**Requirement**
Report how many lines of the data below contain "contains". Give nothing besides the number.

Source data
■ ■ ■ ■ ■

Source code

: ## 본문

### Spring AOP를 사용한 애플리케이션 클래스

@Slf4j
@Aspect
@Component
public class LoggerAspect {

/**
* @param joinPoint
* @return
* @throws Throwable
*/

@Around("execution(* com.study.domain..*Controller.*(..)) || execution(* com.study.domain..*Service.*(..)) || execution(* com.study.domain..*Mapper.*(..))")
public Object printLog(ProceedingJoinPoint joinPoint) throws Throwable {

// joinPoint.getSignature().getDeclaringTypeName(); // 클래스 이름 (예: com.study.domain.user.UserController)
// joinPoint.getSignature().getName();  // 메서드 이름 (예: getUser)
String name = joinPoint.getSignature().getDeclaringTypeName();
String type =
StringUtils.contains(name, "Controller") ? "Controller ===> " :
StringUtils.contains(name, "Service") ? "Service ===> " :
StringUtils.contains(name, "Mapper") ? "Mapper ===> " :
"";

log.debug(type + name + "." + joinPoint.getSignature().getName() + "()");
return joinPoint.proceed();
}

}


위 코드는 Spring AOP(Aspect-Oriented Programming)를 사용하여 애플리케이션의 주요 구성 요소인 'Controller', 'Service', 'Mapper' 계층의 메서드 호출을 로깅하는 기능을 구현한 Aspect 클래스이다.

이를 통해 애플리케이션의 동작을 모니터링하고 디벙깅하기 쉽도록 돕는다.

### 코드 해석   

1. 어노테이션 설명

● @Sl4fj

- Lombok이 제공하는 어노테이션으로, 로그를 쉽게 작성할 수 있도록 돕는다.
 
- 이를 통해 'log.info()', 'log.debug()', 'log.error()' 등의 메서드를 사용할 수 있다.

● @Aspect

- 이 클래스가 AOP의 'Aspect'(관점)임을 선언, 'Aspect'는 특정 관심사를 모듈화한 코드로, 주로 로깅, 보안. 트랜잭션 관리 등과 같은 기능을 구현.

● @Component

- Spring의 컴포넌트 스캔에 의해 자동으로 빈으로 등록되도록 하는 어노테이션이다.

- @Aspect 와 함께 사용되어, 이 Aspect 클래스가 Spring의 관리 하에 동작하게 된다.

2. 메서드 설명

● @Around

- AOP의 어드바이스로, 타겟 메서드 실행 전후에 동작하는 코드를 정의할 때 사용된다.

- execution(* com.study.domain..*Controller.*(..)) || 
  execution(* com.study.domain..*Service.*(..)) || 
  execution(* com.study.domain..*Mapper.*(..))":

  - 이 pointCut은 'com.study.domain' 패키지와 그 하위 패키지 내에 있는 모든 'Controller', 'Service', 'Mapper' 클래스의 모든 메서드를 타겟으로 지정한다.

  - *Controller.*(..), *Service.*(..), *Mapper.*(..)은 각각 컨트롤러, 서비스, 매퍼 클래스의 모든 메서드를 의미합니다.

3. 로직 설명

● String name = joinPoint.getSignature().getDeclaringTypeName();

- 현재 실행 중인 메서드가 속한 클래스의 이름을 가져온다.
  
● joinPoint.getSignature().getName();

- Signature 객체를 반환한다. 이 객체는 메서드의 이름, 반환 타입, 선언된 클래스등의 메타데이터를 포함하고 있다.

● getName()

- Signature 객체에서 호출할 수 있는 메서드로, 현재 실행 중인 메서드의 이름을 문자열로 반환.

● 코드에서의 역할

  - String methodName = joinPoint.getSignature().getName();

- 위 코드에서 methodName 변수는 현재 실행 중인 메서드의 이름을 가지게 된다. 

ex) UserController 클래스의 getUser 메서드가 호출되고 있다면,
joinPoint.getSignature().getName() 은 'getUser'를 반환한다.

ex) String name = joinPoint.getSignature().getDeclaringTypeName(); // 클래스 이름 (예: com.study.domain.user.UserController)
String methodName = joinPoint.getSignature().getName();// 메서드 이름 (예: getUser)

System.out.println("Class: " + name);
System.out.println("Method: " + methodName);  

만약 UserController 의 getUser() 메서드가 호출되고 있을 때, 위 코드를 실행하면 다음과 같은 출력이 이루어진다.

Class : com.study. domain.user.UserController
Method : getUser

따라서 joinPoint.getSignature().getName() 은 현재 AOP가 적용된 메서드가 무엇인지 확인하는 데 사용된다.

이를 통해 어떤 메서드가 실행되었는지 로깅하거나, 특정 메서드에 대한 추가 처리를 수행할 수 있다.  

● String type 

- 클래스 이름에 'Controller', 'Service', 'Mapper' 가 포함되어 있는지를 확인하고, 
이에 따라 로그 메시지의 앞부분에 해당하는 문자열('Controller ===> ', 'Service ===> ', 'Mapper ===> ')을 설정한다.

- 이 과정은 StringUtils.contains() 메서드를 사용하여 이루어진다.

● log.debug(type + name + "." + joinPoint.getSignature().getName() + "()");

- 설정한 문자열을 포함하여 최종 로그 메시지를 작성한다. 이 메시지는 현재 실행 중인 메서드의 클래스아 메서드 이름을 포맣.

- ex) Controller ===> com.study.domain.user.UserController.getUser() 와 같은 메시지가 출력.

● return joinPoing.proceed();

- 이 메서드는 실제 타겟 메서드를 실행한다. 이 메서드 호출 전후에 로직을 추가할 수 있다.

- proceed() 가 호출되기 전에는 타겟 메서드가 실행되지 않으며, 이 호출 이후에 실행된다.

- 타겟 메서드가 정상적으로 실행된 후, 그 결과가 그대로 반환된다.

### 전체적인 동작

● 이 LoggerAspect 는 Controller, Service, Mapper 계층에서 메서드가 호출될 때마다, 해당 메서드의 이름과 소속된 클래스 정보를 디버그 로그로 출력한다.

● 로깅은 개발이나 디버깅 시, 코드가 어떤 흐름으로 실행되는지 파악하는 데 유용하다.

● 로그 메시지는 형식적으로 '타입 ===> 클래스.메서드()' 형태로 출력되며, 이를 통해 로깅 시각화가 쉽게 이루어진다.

■ ■ ■ ■ ■

**Answer area**
4